Она стояла перед ним бледная, полуоткрытые губы ее дрожали.
— Ты пошла к нему добровольно?! — выкрикнул он.
— Да.
— Ночью?!
Катка хотела что-то сказать, но не смогла и только в ужасе смотрела на его дергающееся веко.
Вацлав глотнул воздух, тошнота подступила к горлу; боль в желудке смешалась с отвращением, в его уме мгновенно мелькнула мысль, что папаша Кодл, это животное, эта слюнявая морда, обладал ею. В глазах у Вацлава потемнело, на лбу выступил холодный пот. Боль и стыд, страшная ненависть и отчаяние ослепили его.
— Ступай туда, где тебе место!.. Иди к таким же, как ты!
Гонзик, оторвавшись на миг от витрины, вдруг увидел, как Вацлав, спотыкаясь, пробирается на другую сторону улицы между мчащимися автомашинами. Вот наконец он достиг противоположного тротуара и, как пьяный, прижался к столбу на автобусной остановке.
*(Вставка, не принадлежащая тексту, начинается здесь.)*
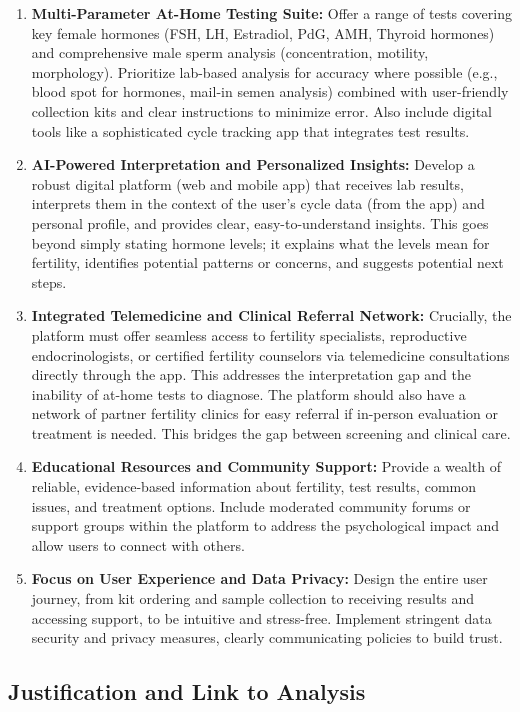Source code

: \documentclass{article}
\begin{document}
\begin{enumerate}[label=\roman*.]
    \item \textbf{Multi-Parameter At-Home Testing Suite:} Offer a range of tests covering key female hormones (FSH, LH, Estradiol, PdG, AMH, Thyroid hormones) and comprehensive male sperm analysis (concentration, motility, morphology). Prioritize lab-based analysis for accuracy where possible (e.g., blood spot for hormones, mail-in semen analysis) combined with user-friendly collection kits and clear instructions to minimize error. Also include digital tools like a sophisticated cycle tracking app that integrates test results.
    \item \textbf{AI-Powered Interpretation and Personalized Insights:} Develop a robust digital platform (web and mobile app) that receives lab results, interprets them in the context of the user's cycle data (from the app) and personal profile, and provides clear, easy-to-understand insights. This goes beyond simply stating hormone levels; it explains what the levels mean for fertility, identifies potential patterns or concerns, and suggests potential next steps.
    \item \textbf{Integrated Telemedicine and Clinical Referral Network:} Crucially, the platform must offer seamless access to fertility specialists, reproductive endocrinologists, or certified fertility counselors via telemedicine consultations directly through the app. This addresses the interpretation gap and the inability of at-home tests to diagnose. The platform should also have a network of partner fertility clinics for easy referral if in-person evaluation or treatment is needed. This bridges the gap between screening and clinical care.
    \item \textbf{Educational Resources and Community Support:} Provide a wealth of reliable, evidence-based information about fertility, test results, common issues, and treatment options. Include moderated community forums or support groups within the platform to address the psychological impact and allow users to connect with others.
    \item \textbf{Focus on User Experience and Data Privacy:} Design the entire user journey, from kit ordering and sample collection to receiving results and accessing support, to be intuitive and stress-free. Implement stringent data security and privacy measures, clearly communicating policies to build trust.
\end{enumerate}

\subsection{Justification and Link to Analysis}
\end{document}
Вацлава, по-видимому, тошнило, он прижимал носовой платок ко рту.
Катка, ошеломленная, стояла посреди тротуара, мешая прохожим, но ее безжизненные глаза не видели этого. Гонзик взял ее за руку, и она, словно ребенок, послушно пошла за ним. Рука у нее была холодная, бессильная. Низкое вечернее солнце озарило ее посеревшее лицо, и Катка зажмурила глаза; на ее правой щеке видна была знакомая Гонзику ямочка, но теперь она не украшала ее; лицо было поразительно безжизненным.
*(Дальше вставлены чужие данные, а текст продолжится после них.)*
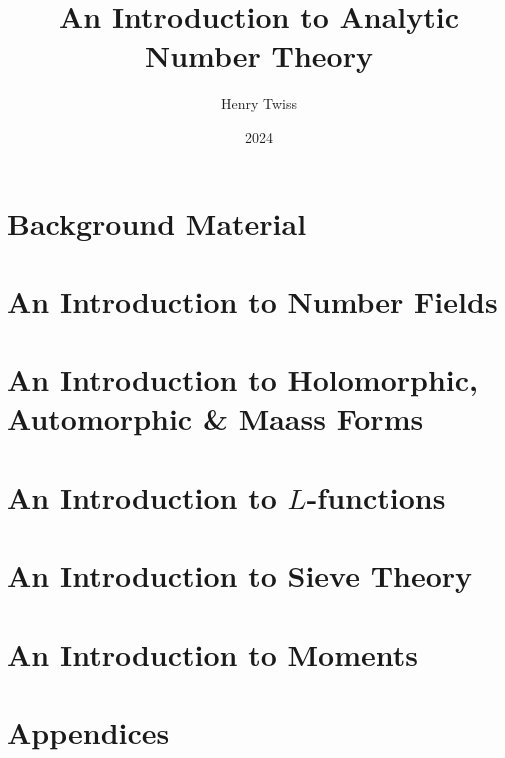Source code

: \documentclass[12pt,oneside]{book}
\title{An Introduction to Analytic Number Theory}
\author{Henry Twiss}
\date{2024}
\begin{document}
\maketitle
\pagestyle{empty}
\tableofcontents
\setcounter{page}{0}
\pagestyle{fancy}

\part{Background Material}
  

\part{An Introduction to Number Fields}
  

\part{An Introduction to Holomorphic, Automorphic \& Maass Forms}
  
  
  
  

\part{An Introduction to \texorpdfstring{$L$}{L}-functions}
  
  
  

\part{An Introduction to Sieve Theory}
  
  

\part{An Introduction to Moments}
  
  

\part{Appendices}
  

\printindex


\end{document}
У Гонзика шумело в голове, ноги его отяжелели, как будто на них надели ботинки водолаза, ему захотелось присесть где-нибудь. Мысли в беспорядке роились в его голове, ему было ясно одно: Вацлав уходил от Катки, спотыкаясь. Гонзик недавно кое-что слышал от него о Катке, но не мог этому поверить, нет, никогда он этому не поверит!
Они брели, куда глаза глядят, мимо развалин старых улочек, сбегавших к реке. Катка безропотно шла рядом с Гонзиком. Вскоре на них повеяло освежающей прохладой. Но от грязной поверхности Пегницы, блеснувшей в просвете между домами, потянуло слабым запахом нефти. Они присели на скамейку в садике на мысе между рекой и фабрикой. Плакучая ива повисла над ними влажным занавесом. Здесь было приятно после знойного дня, а к запахам фабричных отходов они скоро привыкли. Невдалеке перекинулся через реку старый деревянный мост с крутой крышей. На противоположном крутом берегу террасами стояли дома с резными балконами, стройными готическими башенками на углах и множеством чердачных окон. Пощаженные войной дома — все здесь дышало глубоким покоем минувших столетий.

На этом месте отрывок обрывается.